WASHINGTON — Widespread commodity shortages are driving up production costs for many consumer brands, from Coca-Cola to Hershey’s chocolate to Colgate. However, companies are seeing so far inflation as a godsend for their profits, as they may pass higher costs on to consumers without facing competitive pressure.
More S&P 500 companies are commenting on inflation than usual on their earnings conference calls, according to FactSet, a financial data provider.
While executives have raised concerns about soaring commodity costs, a closer look at companies in the consumer goods sector has shown that the majority have not lowered their profit forecasts. for this year, because they have found ways to reduce inflation.
“At least for companies in the consumer staples sector, it doesn’t appear that higher inflation is having a negative impact on annual profits and net profit margins right now,” wrote John Butters, senior analyst at profits at FactSet, in a report.
“In total, 18 of the 26 companies in this sector say they have already increased prices or were willing to raise prices to help offset inflation.
FactSet examined hundreds of earnings calls for the first quarter, running from March 15 to June 15, and found that 197 S&P 500 companies mentioned inflation, the highest number since 2010. And as of Sector level, the consumer staples (84%) and materials sectors (75 percent) had the highest percentage of companies that cited inflation.

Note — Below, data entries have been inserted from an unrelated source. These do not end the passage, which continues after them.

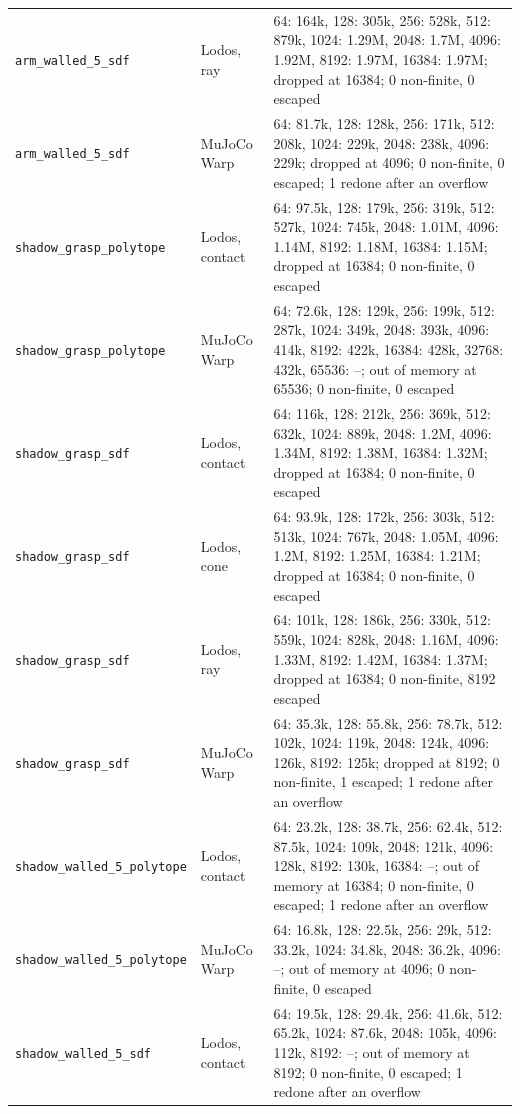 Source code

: \begin{longtable}{@{}llp{9.5cm}@{}}
\texttt{arm\_walled\_5\_sdf} & Lodos, ray & 64: 164k, 128: 305k, 256: 528k, 512: 879k, 1024: 1.29M, 2048: 1.7M, 4096: 1.92M, 8192: 1.97M, 16384: 1.97M; dropped at 16384; 0 non-finite, 0 escaped \\
\texttt{arm\_walled\_5\_sdf} & MuJoCo Warp & 64: 81.7k, 128: 128k, 256: 171k, 512: 208k, 1024: 229k, 2048: 238k, 4096: 229k; dropped at 4096; 0 non-finite, 0 escaped; 1 redone after an overflow \\
\texttt{shadow\_grasp\_polytope} & Lodos, contact & 64: 97.5k, 128: 179k, 256: 319k, 512: 527k, 1024: 745k, 2048: 1.01M, 4096: 1.14M, 8192: 1.18M, 16384: 1.15M; dropped at 16384; 0 non-finite, 0 escaped \\
\texttt{shadow\_grasp\_polytope} & MuJoCo Warp & 64: 72.6k, 128: 129k, 256: 199k, 512: 287k, 1024: 349k, 2048: 393k, 4096: 414k, 8192: 422k, 16384: 428k, 32768: 432k, 65536: --; out of memory at 65536; 0 non-finite, 0 escaped \\
\texttt{shadow\_grasp\_sdf} & Lodos, contact & 64: 116k, 128: 212k, 256: 369k, 512: 632k, 1024: 889k, 2048: 1.2M, 4096: 1.34M, 8192: 1.38M, 16384: 1.32M; dropped at 16384; 0 non-finite, 0 escaped \\
\texttt{shadow\_grasp\_sdf} & Lodos, cone & 64: 93.9k, 128: 172k, 256: 303k, 512: 513k, 1024: 767k, 2048: 1.05M, 4096: 1.2M, 8192: 1.25M, 16384: 1.21M; dropped at 16384; 0 non-finite, 0 escaped \\
\texttt{shadow\_grasp\_sdf} & Lodos, ray & 64: 101k, 128: 186k, 256: 330k, 512: 559k, 1024: 828k, 2048: 1.16M, 4096: 1.33M, 8192: 1.42M, 16384: 1.37M; dropped at 16384; 0 non-finite, 8192 escaped \\
\texttt{shadow\_grasp\_sdf} & MuJoCo Warp & 64: 35.3k, 128: 55.8k, 256: 78.7k, 512: 102k, 1024: 119k, 2048: 124k, 4096: 126k, 8192: 125k; dropped at 8192; 0 non-finite, 1 escaped; 1 redone after an overflow \\
\texttt{shadow\_walled\_5\_polytope} & Lodos, contact & 64: 23.2k, 128: 38.7k, 256: 62.4k, 512: 87.5k, 1024: 109k, 2048: 121k, 4096: 128k, 8192: 130k, 16384: --; out of memory at 16384; 0 non-finite, 0 escaped; 1 redone after an overflow \\
\texttt{shadow\_walled\_5\_polytope} & MuJoCo Warp & 64: 16.8k, 128: 22.5k, 256: 29k, 512: 33.2k, 1024: 34.8k, 2048: 36.2k, 4096: --; out of memory at 4096; 0 non-finite, 0 escaped \\
\texttt{shadow\_walled\_5\_sdf} & Lodos, contact & 64: 19.5k, 128: 29.4k, 256: 41.6k, 512: 65.2k, 1024: 87.6k, 2048: 105k, 4096: 112k, 8192: --; out of memory at 8192; 0 non-finite, 0 escaped; 1 redone after an overflow \\

\end{longtable}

Overall, the estimated profit growth rate and profit margin for the entire S&P 500 are higher today compared to March estimates, indicating that companies are making up for higher costs with higher prices. . For consumer staples, the estimated profit growth rate for 2021 fell from 5.2% in March to 7.2%.
Major food and beverage companies including Kraft-Heinz, Coca-Cola, Hershey, poultry producer Tyson Foods and packaged food company ConAgra Brands have benefited from recent price increases.
“All I can tell you is that I am satisfied with our ability to pass cost inflation on,” Carlos Abrams-Rivera, US zone president at Kraft Heinz Co., told analysts at the meeting. an earnings conference call on April 29.
The current environment allows companies to push prices higher, according to David Marberger, CFO of ConAgra Brands, Inc. He said the rate of inflation will continue to accelerate in the coming quarters.
“History shows us that price adjustments are more likely to be accepted in the market when industry-wide and large-scale input cost inflation occurs, and that is the environment that we see today, ”Marberger told analysts.
Coca-Cola CFO John Murphy expressed a similar sentiment during an April 19 earnings call.
“I think it’s important to point out that as a general principle around the world, we generally seek to bring prices in line with inflation,” he said. “I would expect this principle to continue to be upheld as we move into the second half of 2021 and even then into 2022.”
Multinational consumer products companies such as Colgate-Palmolive and Procter & Gamble have also responded to rising costs by raising prices and have not come under competitive pressure as a result.
“We have to be brave and bold in this regard,” Noel Wallace, CEO of Colgate-Palmolive Co., told analysts on April 30. increases will continue to be an important element.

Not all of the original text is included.